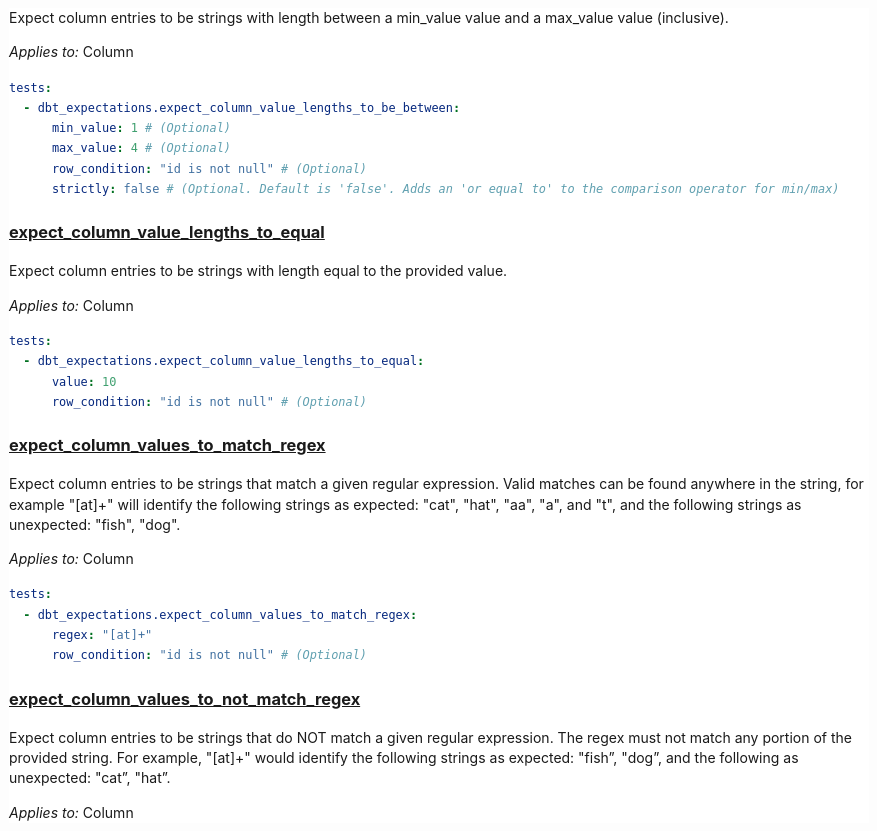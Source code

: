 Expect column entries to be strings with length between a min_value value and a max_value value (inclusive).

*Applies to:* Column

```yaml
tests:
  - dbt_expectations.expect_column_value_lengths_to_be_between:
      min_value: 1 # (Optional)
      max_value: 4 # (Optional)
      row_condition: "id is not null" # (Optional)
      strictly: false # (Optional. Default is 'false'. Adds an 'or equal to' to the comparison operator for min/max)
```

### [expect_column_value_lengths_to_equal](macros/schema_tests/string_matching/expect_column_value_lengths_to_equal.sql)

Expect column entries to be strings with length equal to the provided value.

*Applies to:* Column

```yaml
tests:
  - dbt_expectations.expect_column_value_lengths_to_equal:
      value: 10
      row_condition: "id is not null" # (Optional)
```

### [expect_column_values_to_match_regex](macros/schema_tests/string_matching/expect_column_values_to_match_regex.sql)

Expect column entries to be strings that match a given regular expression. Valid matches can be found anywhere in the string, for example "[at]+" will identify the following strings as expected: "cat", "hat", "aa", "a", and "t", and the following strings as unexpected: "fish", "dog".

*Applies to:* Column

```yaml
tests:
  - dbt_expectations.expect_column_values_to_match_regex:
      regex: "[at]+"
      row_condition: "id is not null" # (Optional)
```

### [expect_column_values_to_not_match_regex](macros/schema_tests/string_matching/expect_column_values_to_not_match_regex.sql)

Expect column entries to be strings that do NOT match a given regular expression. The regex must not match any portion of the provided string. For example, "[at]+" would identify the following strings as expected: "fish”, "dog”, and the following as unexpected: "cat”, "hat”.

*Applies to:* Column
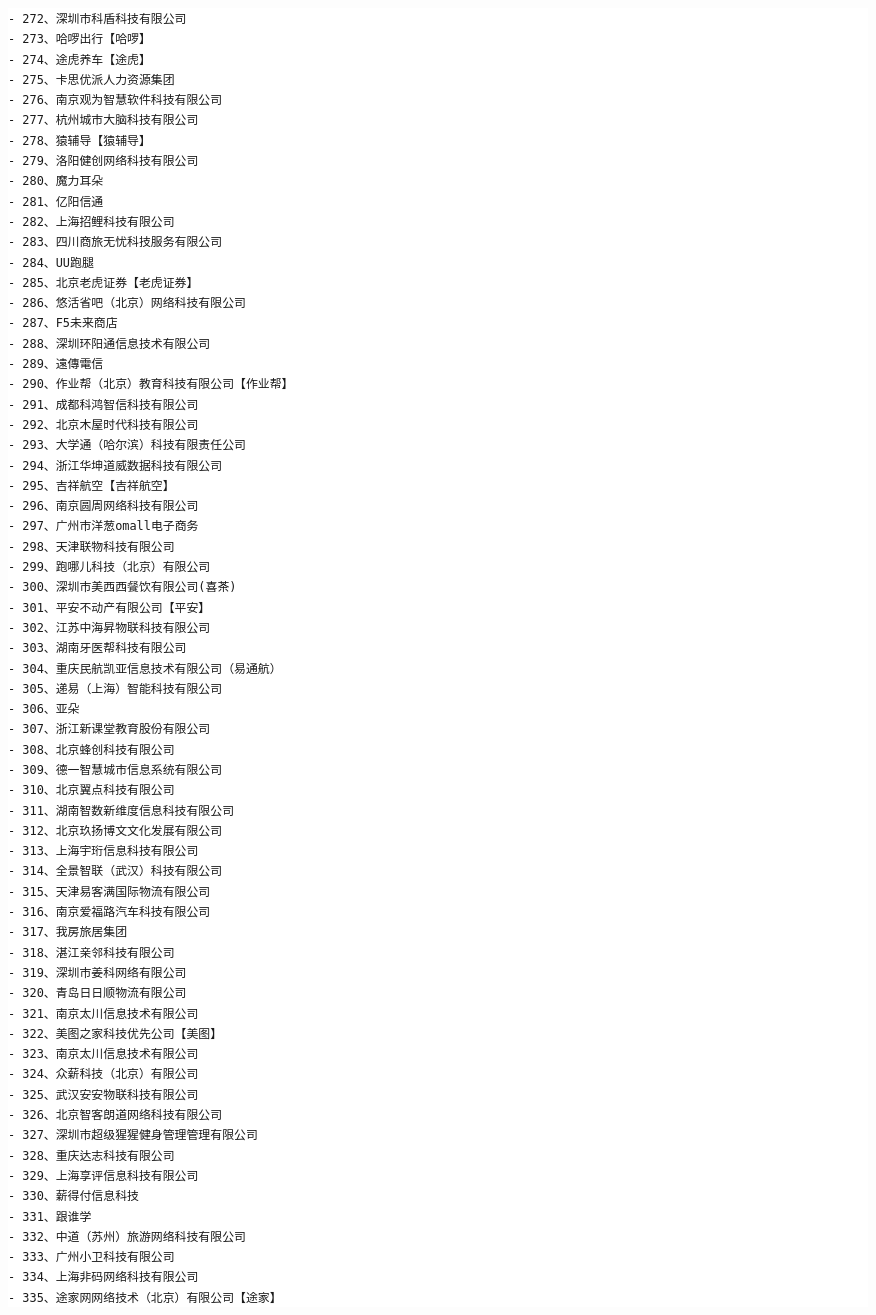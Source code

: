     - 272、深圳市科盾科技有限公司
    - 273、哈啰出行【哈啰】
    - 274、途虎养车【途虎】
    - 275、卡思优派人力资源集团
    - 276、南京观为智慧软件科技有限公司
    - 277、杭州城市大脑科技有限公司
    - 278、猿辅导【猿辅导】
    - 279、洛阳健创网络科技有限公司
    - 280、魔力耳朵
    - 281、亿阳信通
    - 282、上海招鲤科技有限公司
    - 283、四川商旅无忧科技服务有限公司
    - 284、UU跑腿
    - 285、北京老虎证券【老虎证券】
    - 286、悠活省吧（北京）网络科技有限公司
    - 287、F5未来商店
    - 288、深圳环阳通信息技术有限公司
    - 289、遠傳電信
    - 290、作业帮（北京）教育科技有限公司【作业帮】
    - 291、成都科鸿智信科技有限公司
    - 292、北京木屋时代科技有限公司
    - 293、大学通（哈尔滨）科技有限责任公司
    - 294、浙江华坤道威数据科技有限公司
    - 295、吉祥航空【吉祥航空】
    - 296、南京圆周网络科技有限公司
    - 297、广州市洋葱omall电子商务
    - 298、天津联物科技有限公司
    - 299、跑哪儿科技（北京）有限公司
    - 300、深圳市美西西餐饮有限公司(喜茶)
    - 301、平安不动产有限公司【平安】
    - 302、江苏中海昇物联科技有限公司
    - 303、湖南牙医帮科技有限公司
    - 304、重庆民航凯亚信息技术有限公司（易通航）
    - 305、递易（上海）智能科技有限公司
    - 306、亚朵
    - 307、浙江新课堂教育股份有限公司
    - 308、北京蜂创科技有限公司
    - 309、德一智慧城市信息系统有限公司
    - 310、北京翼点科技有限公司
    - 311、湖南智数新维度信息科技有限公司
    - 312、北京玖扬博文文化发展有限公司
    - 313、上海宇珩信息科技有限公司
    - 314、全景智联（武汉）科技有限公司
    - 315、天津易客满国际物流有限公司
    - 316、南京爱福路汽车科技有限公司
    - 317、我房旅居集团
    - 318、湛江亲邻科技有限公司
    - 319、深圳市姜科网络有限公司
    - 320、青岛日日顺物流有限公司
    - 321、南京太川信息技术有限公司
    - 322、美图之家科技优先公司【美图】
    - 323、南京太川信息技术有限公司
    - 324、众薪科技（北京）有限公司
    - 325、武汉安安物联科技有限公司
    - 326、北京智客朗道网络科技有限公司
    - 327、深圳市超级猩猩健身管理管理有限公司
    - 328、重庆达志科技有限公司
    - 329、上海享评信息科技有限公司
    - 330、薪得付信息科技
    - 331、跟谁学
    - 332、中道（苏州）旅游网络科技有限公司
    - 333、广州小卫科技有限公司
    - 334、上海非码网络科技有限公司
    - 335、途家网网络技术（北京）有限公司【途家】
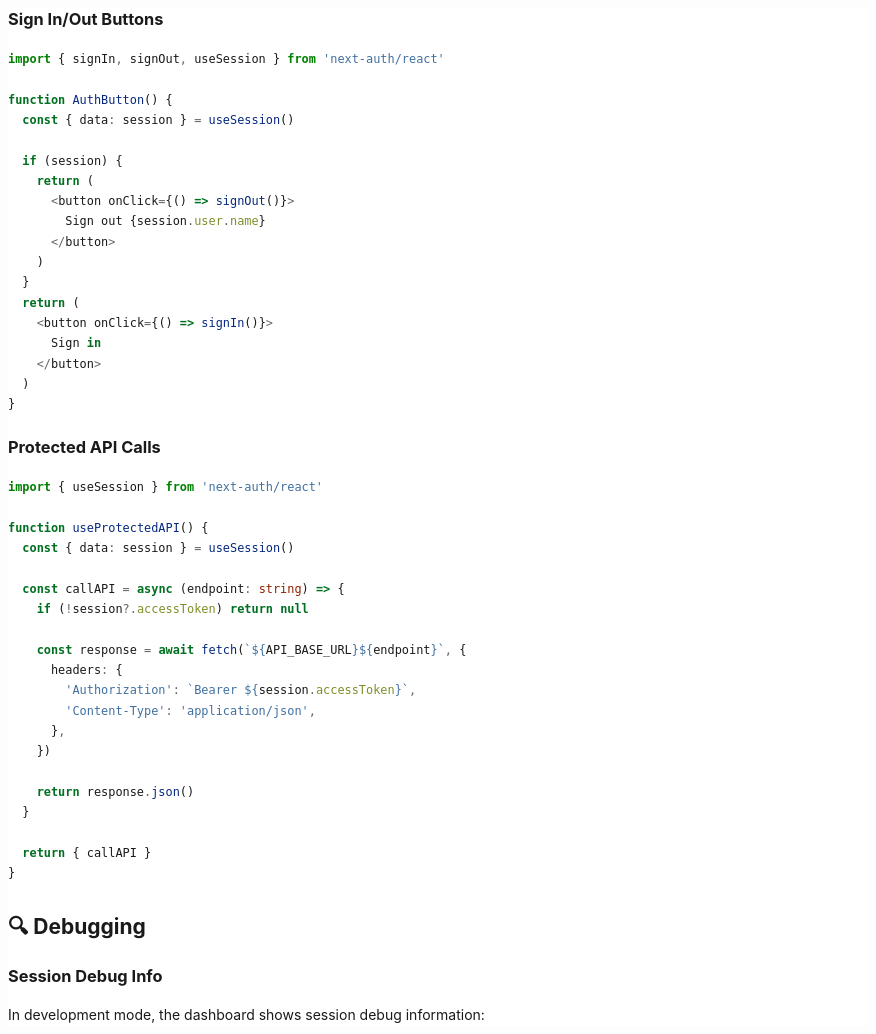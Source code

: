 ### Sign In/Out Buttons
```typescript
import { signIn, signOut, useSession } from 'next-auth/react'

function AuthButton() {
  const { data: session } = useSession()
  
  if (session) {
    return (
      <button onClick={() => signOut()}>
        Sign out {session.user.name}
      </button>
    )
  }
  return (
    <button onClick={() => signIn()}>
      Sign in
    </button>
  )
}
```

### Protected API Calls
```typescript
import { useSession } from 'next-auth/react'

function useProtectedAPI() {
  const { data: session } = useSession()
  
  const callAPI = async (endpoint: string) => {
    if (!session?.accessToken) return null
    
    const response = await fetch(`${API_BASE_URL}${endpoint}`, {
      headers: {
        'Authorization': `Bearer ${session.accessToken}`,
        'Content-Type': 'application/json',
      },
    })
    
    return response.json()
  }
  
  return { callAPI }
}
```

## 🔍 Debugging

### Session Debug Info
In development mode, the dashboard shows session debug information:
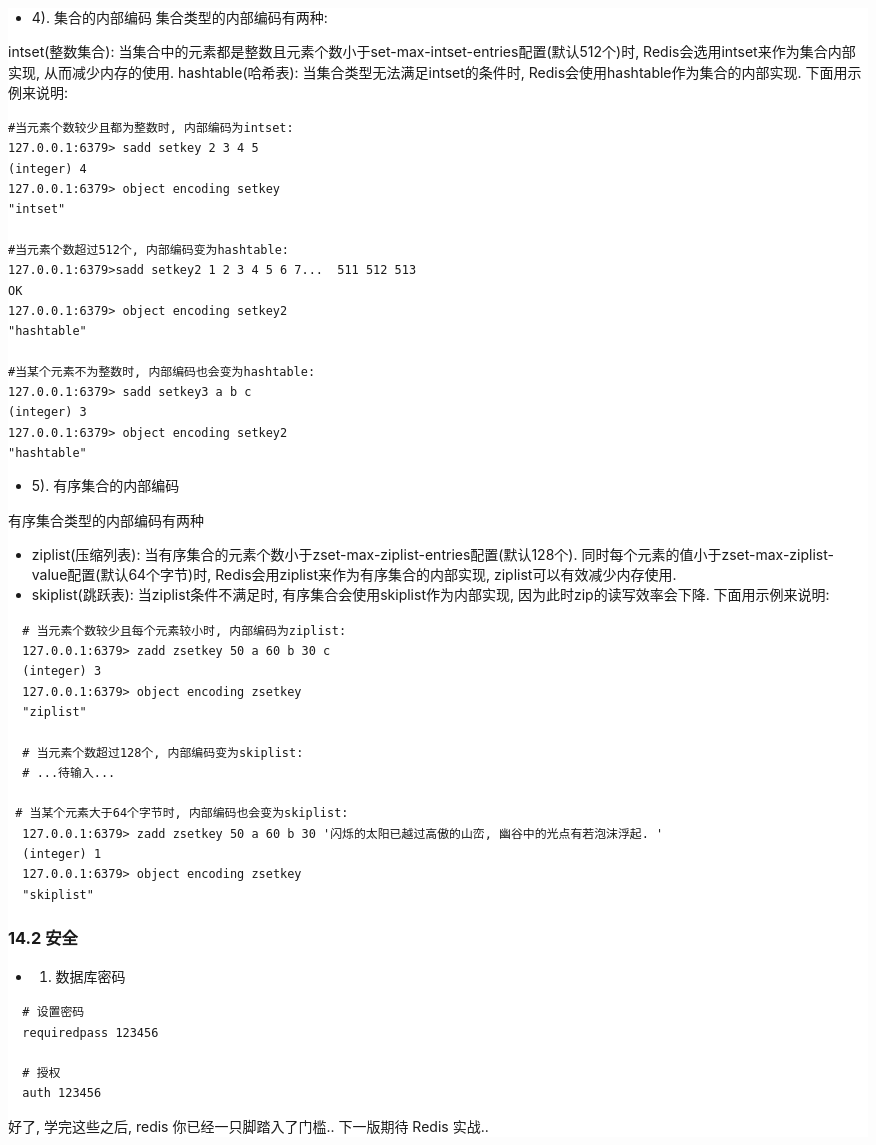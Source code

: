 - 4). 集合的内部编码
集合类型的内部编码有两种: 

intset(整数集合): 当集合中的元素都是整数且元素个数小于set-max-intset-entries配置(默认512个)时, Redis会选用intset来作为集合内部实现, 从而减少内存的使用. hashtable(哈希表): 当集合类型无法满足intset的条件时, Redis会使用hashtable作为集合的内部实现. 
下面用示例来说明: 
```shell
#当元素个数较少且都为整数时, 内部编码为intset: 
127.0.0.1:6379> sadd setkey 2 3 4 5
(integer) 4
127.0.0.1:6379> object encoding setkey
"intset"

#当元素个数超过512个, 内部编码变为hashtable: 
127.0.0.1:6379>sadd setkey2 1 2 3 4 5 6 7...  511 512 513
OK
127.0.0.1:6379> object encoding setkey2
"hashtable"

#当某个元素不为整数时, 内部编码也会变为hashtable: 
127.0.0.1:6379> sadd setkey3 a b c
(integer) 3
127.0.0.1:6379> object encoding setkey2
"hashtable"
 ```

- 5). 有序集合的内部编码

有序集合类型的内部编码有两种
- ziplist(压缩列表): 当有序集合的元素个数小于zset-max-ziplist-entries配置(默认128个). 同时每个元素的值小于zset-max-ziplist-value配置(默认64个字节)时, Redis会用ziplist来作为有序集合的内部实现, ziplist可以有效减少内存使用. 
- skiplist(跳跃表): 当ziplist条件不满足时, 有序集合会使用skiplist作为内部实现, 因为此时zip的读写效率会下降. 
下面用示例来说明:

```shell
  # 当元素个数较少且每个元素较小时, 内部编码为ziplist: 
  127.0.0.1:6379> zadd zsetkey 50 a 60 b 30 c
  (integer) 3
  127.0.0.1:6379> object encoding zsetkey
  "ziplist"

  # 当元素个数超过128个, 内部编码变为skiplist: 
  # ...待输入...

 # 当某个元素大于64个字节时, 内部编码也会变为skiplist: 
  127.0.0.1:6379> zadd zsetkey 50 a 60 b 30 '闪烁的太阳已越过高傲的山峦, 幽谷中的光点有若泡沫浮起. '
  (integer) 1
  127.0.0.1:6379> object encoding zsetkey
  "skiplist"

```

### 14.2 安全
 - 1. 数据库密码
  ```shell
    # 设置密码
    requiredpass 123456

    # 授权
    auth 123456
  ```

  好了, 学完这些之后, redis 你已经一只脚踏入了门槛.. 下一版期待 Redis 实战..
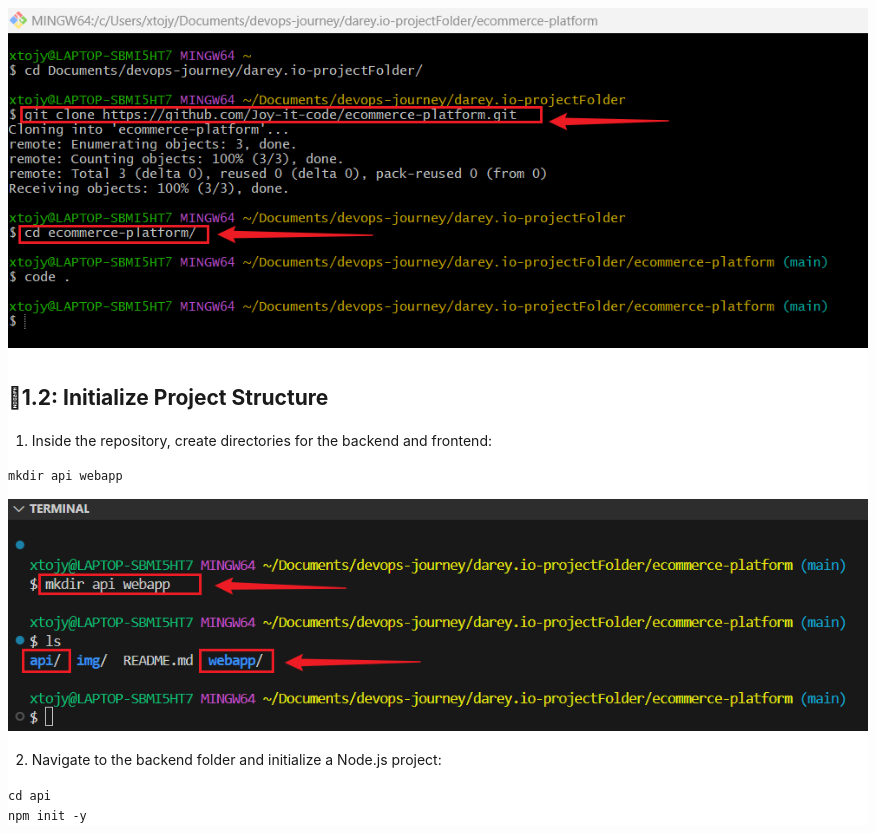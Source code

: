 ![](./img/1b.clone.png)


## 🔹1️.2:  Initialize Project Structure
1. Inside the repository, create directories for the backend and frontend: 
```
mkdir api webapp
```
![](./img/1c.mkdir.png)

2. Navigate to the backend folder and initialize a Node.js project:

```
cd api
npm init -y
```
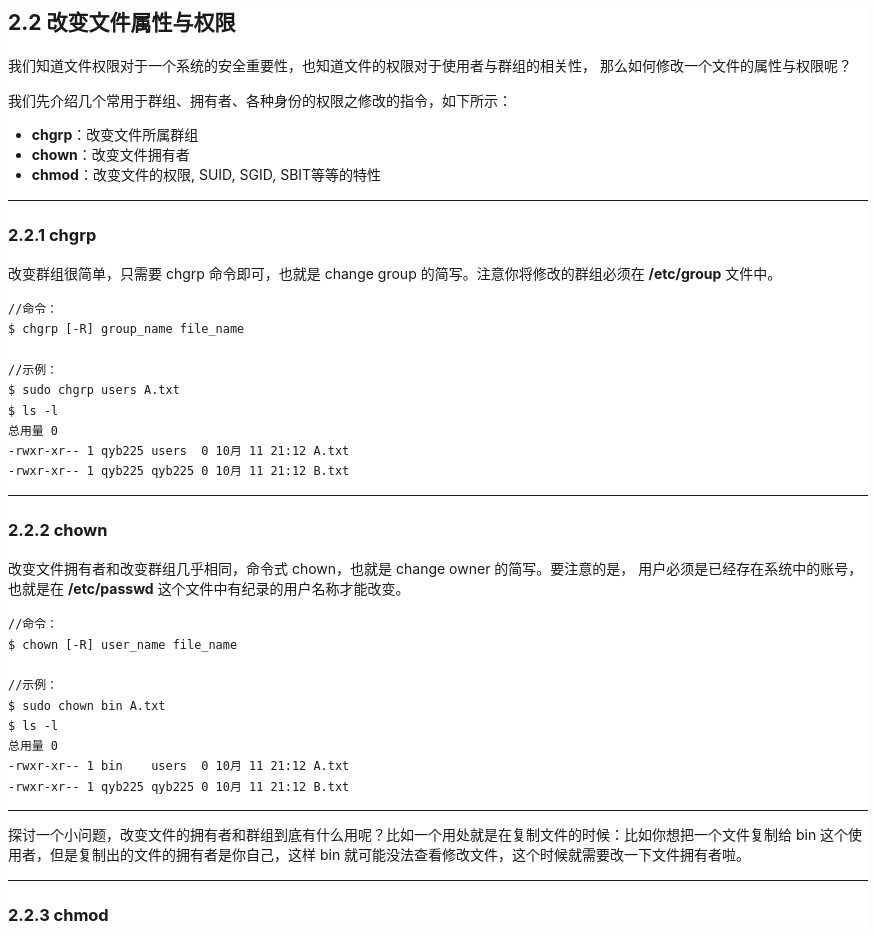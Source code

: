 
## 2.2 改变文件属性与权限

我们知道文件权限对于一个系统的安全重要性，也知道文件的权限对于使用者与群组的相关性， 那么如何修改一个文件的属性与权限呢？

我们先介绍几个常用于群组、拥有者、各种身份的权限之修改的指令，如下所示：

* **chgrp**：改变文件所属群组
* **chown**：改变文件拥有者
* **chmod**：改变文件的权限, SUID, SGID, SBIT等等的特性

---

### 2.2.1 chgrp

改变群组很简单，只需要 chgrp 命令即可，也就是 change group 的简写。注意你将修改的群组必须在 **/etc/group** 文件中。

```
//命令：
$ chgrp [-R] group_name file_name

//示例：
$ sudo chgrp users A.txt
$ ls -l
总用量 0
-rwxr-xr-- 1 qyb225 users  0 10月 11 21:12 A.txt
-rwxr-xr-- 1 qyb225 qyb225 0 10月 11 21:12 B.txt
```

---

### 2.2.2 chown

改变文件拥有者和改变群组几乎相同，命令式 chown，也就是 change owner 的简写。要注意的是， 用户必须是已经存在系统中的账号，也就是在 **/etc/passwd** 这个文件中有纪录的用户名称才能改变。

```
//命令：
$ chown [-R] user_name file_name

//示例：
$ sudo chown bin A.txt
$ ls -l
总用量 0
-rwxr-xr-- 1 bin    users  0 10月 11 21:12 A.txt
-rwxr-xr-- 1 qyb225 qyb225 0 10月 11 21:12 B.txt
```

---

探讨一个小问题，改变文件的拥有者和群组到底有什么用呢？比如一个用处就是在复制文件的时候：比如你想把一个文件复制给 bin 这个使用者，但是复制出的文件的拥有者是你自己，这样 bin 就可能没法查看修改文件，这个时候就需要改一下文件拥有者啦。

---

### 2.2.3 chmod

★ ★ ★ ★

#### [EXERCISE DETAILS]
Using the entries above, copy out all lines that contain the string "backend".

#### [SOLUTION]
1. Inside the repository, create directories for the backend and frontend: 
2. Navigate to the backend folder and initialize a Node.js project:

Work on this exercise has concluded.